NLP libraries and tools?

Hi, Please advise on NLP libraries similar to Natural Language Toolkit ( www.nltk.org) First of all I need: - tools to construct 'bag of words' ( http://en.wikipedia.org/wiki/Bag_of_words_model), which is a list of words in the article. - tools to prune common words, such as prepositions and conjunctions, as well as extremely rare words, such as the ones with typos. - stemming tools - Naive Bayes classifier - SVM classifier - k-means clustering Thanks!

On Fri, Jul 1, 2011 at 3:31 AM, Dmitri O.Kondratiev
Hi, Please advise on NLP libraries similar to Natural Language Toolkit
There is a (slowly?) growing NLP community for haskell over at: http://projects.haskell.org/nlp/ The nlp mailing list may be a better place to ask for details. To the best of my knowledge, most of the NLTK / OpenNLP capabilities have yet to be implemented/ported to Haskell, but there are some packages to take a look at on Hackage.
First of all I need: - tools to construct 'bag of words' (http://en.wikipedia.org/wiki/Bag_of_words_model), which is a list of words in the article.
This is trivially implemented if you have a natural language tokenizer you're happy with.

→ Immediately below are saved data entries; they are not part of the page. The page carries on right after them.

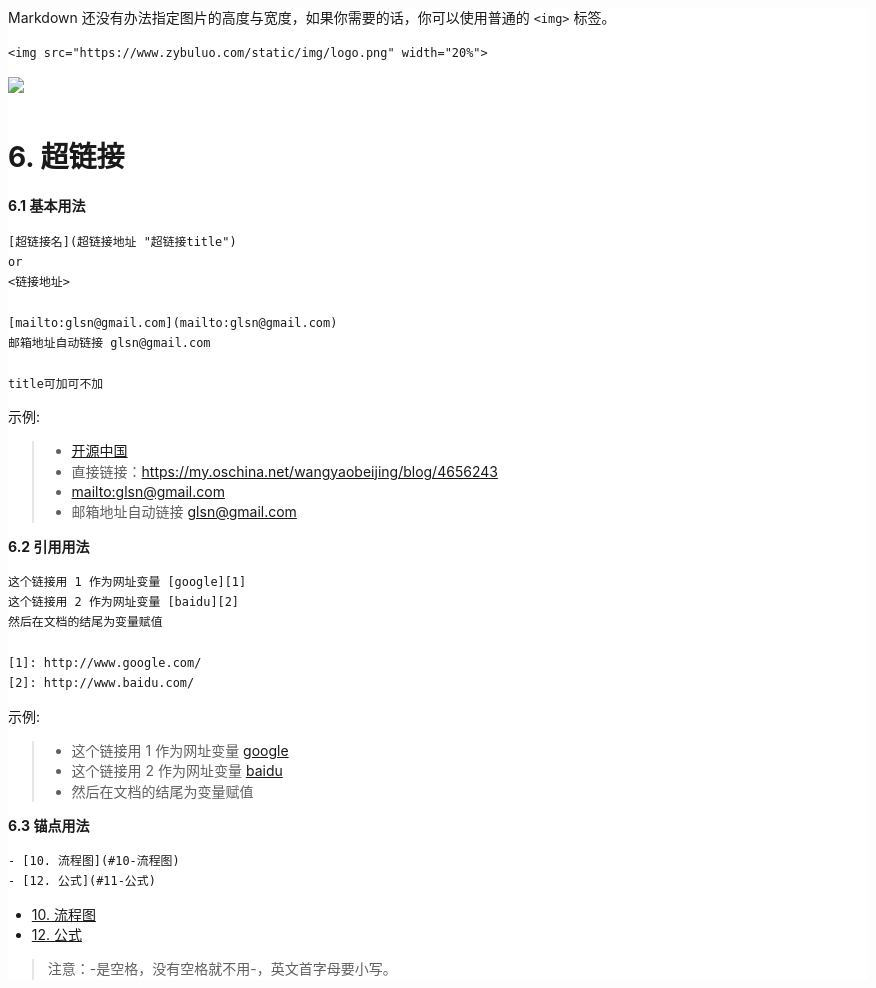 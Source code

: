 
Markdown 还没有办法指定图片的高度与宽度，如果你需要的话，你可以使用普通的 `<img>` 标签。
```
<img src="https://www.zybuluo.com/static/img/logo.png" width="20%">
```
<img src="https://www.zybuluo.com/static/img/logo.png" width="20%">


# 6. 超链接

__6.1 基本用法__
```
[超链接名](超链接地址 "超链接title")
or
<链接地址>

[mailto:glsn@gmail.com](mailto:glsn@gmail.com)
邮箱地址自动链接 glsn@gmail.com

title可加可不加
```
示例:
> - [开源中国](https://my.oschina.net/wangyaobeijing/blog/4656243)
> - 直接链接：<https://my.oschina.net/wangyaobeijing/blog/4656243>
> - [mailto:glsn@gmail.com](mailto:glsn@gmail.com)
> - 邮箱地址自动链接 glsn@gmail.com


__6.2 引用用法__
```
这个链接用 1 作为网址变量 [google][1]  
这个链接用 2 作为网址变量 [baidu][2]  
然后在文档的结尾为变量赋值

[1]: http://www.google.com/
[2]: http://www.baidu.com/
```

示例:
> - 这个链接用 1 作为网址变量 [google][1]  
> - 这个链接用 2 作为网址变量 [baidu][2]  
> - 然后在文档的结尾为变量赋值

[1]: http://www.google.com/
[2]: http://www.baidu.com/

__6.3 锚点用法__
```
- [10. 流程图](#10-流程图)
- [12. 公式](#11-公式)
```

- [10. 流程图](#10-流程图)
- [12. 公式](#11-公式)

> 注意：-是空格，没有空格就不用-，英文首字母要小写。
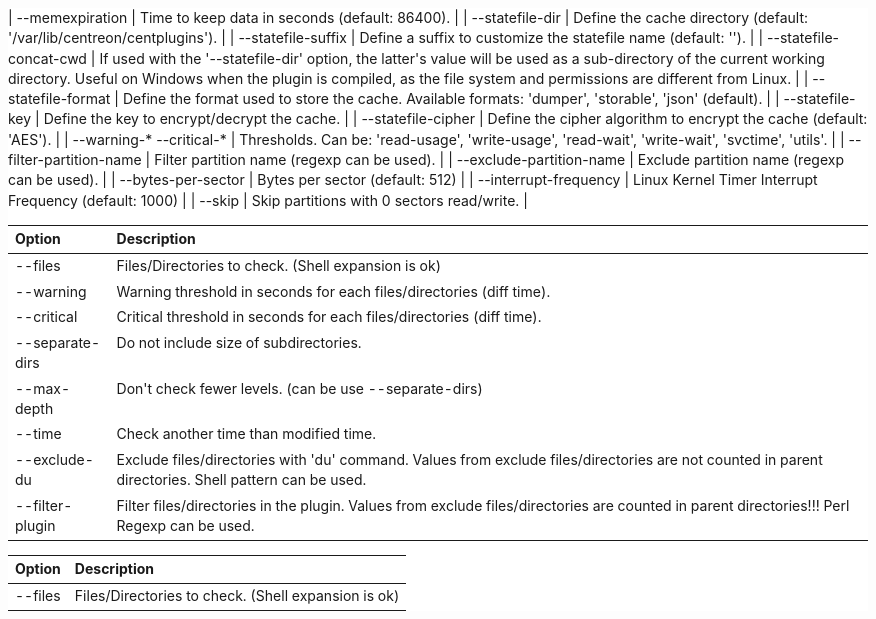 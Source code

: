 | --memexpiration          | Time to keep data in seconds (default: 86400).                                                                                                                                                                                                |
| --statefile-dir          | Define the cache directory (default: '/var/lib/centreon/centplugins').                                                                                                                                                                        |
| --statefile-suffix       | Define a suffix to customize the statefile name (default: '').                                                                                                                                                                                |
| --statefile-concat-cwd   | If used with the '--statefile-dir' option, the latter's value will be used as a sub-directory of the current working directory. Useful on Windows when the plugin is compiled, as the file system and permissions are different from Linux.   |
| --statefile-format       | Define the format used to store the cache. Available formats: 'dumper', 'storable', 'json' (default).                                                                                                                                         |
| --statefile-key          | Define the key to encrypt/decrypt the cache.                                                                                                                                                                                                  |
| --statefile-cipher       | Define the cipher algorithm to encrypt the cache (default: 'AES').                                                                                                                                                                            |
| --warning-* --critical-* | Thresholds. Can be: 'read-usage', 'write-usage', 'read-wait', 'write-wait', 'svctime', 'utils'.                                                                                                                                               |
| --filter-partition-name  | Filter partition name (regexp can be used).                                                                                                                                                                                                   |
| --exclude-partition-name | Exclude partition name (regexp can be used).                                                                                                                                                                                                  |
| --bytes-per-sector       | Bytes per sector (default: 512)                                                                                                                                                                                                               |
| --interrupt-frequency    | Linux Kernel Timer Interrupt Frequency (default: 1000)                                                                                                                                                                                        |
| --skip                   | Skip partitions with 0 sectors read/write.                                                                                                                                                                                                    |

</TabItem>
<TabItem value="Files-Date" label="Files-Date">

| Option          | Description                                                                                                                                            |
|:----------------|:-------------------------------------------------------------------------------------------------------------------------------------------------------|
| --files         | Files/Directories to check. (Shell expansion is ok)                                                                                                    |
| --warning       | Warning threshold in seconds for each files/directories (diff time).                                                                                   |
| --critical      | Critical threshold in seconds for each files/directories (diff time).                                                                                  |
| --separate-dirs | Do not include size of subdirectories.                                                                                                                 |
| --max-depth     | Don't check fewer levels. (can be use --separate-dirs)                                                                                                 |
| --time          | Check another time than modified time.                                                                                                                 |
| --exclude-du    | Exclude files/directories with 'du' command. Values from exclude files/directories are not counted in parent directories. Shell pattern can be used.   |
| --filter-plugin | Filter files/directories in the plugin. Values from exclude files/directories are counted in parent directories!!! Perl Regexp can be used.            |

</TabItem>
<TabItem value="Files-Size" label="Files-Size">

| Option           | Description                                                                                                                                            |
|:-----------------|:-------------------------------------------------------------------------------------------------------------------------------------------------------|
| --files          | Files/Directories to check. (Shell expansion is ok)                                                                                                    | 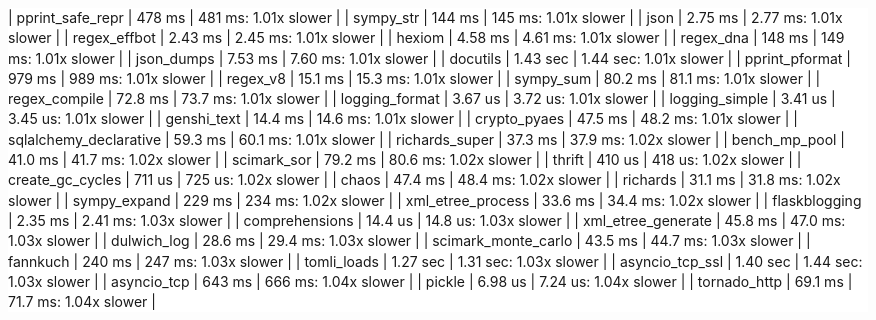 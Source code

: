 | pprint_safe_repr           | 478 ms                                                 | 481 ms: 1.01x slower                                                |
| sympy_str                  | 144 ms                                                 | 145 ms: 1.01x slower                                                |
| json                       | 2.75 ms                                                | 2.77 ms: 1.01x slower                                               |
| regex_effbot               | 2.43 ms                                                | 2.45 ms: 1.01x slower                                               |
| hexiom                     | 4.58 ms                                                | 4.61 ms: 1.01x slower                                               |
| regex_dna                  | 148 ms                                                 | 149 ms: 1.01x slower                                                |
| json_dumps                 | 7.53 ms                                                | 7.60 ms: 1.01x slower                                               |
| docutils                   | 1.43 sec                                               | 1.44 sec: 1.01x slower                                              |
| pprint_pformat             | 979 ms                                                 | 989 ms: 1.01x slower                                                |
| regex_v8                   | 15.1 ms                                                | 15.3 ms: 1.01x slower                                               |
| sympy_sum                  | 80.2 ms                                                | 81.1 ms: 1.01x slower                                               |
| regex_compile              | 72.8 ms                                                | 73.7 ms: 1.01x slower                                               |
| logging_format             | 3.67 us                                                | 3.72 us: 1.01x slower                                               |
| logging_simple             | 3.41 us                                                | 3.45 us: 1.01x slower                                               |
| genshi_text                | 14.4 ms                                                | 14.6 ms: 1.01x slower                                               |
| crypto_pyaes               | 47.5 ms                                                | 48.2 ms: 1.01x slower                                               |
| sqlalchemy_declarative     | 59.3 ms                                                | 60.1 ms: 1.01x slower                                               |
| richards_super             | 37.3 ms                                                | 37.9 ms: 1.02x slower                                               |
| bench_mp_pool              | 41.0 ms                                                | 41.7 ms: 1.02x slower                                               |
| scimark_sor                | 79.2 ms                                                | 80.6 ms: 1.02x slower                                               |
| thrift                     | 410 us                                                 | 418 us: 1.02x slower                                                |
| create_gc_cycles           | 711 us                                                 | 725 us: 1.02x slower                                                |
| chaos                      | 47.4 ms                                                | 48.4 ms: 1.02x slower                                               |
| richards                   | 31.1 ms                                                | 31.8 ms: 1.02x slower                                               |
| sympy_expand               | 229 ms                                                 | 234 ms: 1.02x slower                                                |
| xml_etree_process          | 33.6 ms                                                | 34.4 ms: 1.02x slower                                               |
| flaskblogging              | 2.35 ms                                                | 2.41 ms: 1.03x slower                                               |
| comprehensions             | 14.4 us                                                | 14.8 us: 1.03x slower                                               |
| xml_etree_generate         | 45.8 ms                                                | 47.0 ms: 1.03x slower                                               |
| dulwich_log                | 28.6 ms                                                | 29.4 ms: 1.03x slower                                               |
| scimark_monte_carlo        | 43.5 ms                                                | 44.7 ms: 1.03x slower                                               |
| fannkuch                   | 240 ms                                                 | 247 ms: 1.03x slower                                                |
| tomli_loads                | 1.27 sec                                               | 1.31 sec: 1.03x slower                                              |
| asyncio_tcp_ssl            | 1.40 sec                                               | 1.44 sec: 1.03x slower                                              |
| asyncio_tcp                | 643 ms                                                 | 666 ms: 1.04x slower                                                |
| pickle                     | 6.98 us                                                | 7.24 us: 1.04x slower                                               |
| tornado_http               | 69.1 ms                                                | 71.7 ms: 1.04x slower                                               |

Toktok might be worth looking at: http://hackage.haskell.org/package/toktok but I *think* it takes a pretty simple view of tokens (assume it is the tokenizer I've been using within the GF). Eric Kow (?) has a tokenizer implementation, which I can't seem to find at the moment - if I recall correctly, it is also very simple, but it would be a great place to implement a more complex tokenizer :)
- tools to prune common words, such as prepositions and conjunctions, as well as extremely rare words, such as the ones with typos.
I'm not sure what you mean by 'prune'. Are you looking for a stopword list to remove irrelevant / confusing words from something like a search query? (that's not hard to do with a stemmer and a set)
- stemming tools
There is an implementation of the porter stemmer on Hackage: - http://hackage.haskell.org/package/porter
- Naive Bayes classifier
I'm not aware of a general-purpose bayesian classifier lib. for haskell, but it *would* be great to have :) There are probably some general-purpose statistical packages that I'm unaware of that offer a larger set of capabilities...
- SVM classifier
There are a few of these. Take a look at the AI category on hackage: - http://hackage.haskell.org/packages/archive/pkg-list.html#cat:ai --Rogan
- k-means clustering

On Fri, Jul 1, 2011 at 9:34 PM, Rogan Creswick
On Fri, Jul 1, 2011 at 3:31 AM, Dmitri O.Kondratiev
wrote:> First of all I need:
...
- tools to construct 'bag of words' (http://en.wikipedia.org/wiki/Bag_of_words_model), which is a list of words in the article.
This is trivially implemented if you have a natural language tokenizer you're happy with.
Toktok might be worth looking at: http://hackage.haskell.org/package/toktok but I *think* it takes a pretty simple view of tokens (assume it is the tokenizer I've been using within the GF).
Unfortunately 'cabal install' fails with toktok: Building toktok-0.5... [1 of 7] Compiling Toktok.Stack ( Toktok/Stack.hs, dist/build/Toktok/Stack.o ) [2 of 7] Compiling Toktok.Sandhi ( Toktok/Sandhi.hs, dist/build/Toktok/Sandhi.o ) [3 of 7] Compiling Toktok.Trie ( Toktok/Trie.hs, dist/build/Toktok/Trie.o ) [4 of 7] Compiling Toktok.Lattice ( Toktok/Lattice.hs, dist/build/Toktok/Lattice.o ) [5 of 7] Compiling Toktok.Transducer ( Toktok/Transducer.hs, dist/build/Toktok/Transducer.o ) [6 of 7] Compiling Toktok.Lexer ( Toktok/Lexer.hs, dist/build/Toktok/Lexer.o ) [7 of 7] Compiling Toktok ( Toktok.hs, dist/build/Toktok.o ) Registering toktok-0.5... [1 of 1] Compiling Main ( Main.hs, dist/build/toktok/toktok-tmp/Main.o ) Linking dist/build/toktok/toktok ... [1 of 1] Compiling Main ( tools/ExtractLexicon.hs, dist/build/gf-extract-lexicon/gf-ex\ tract-lexicon-tmp/Main.o ) tools/ExtractLexicon.hs:5:35: Module `PGF' does not export `getLexicon' cabal: Error: some packages failed to install: toktok-0.5 failed during the building phase. The exception was: ExitFailure 1 Any ideas how to solve this?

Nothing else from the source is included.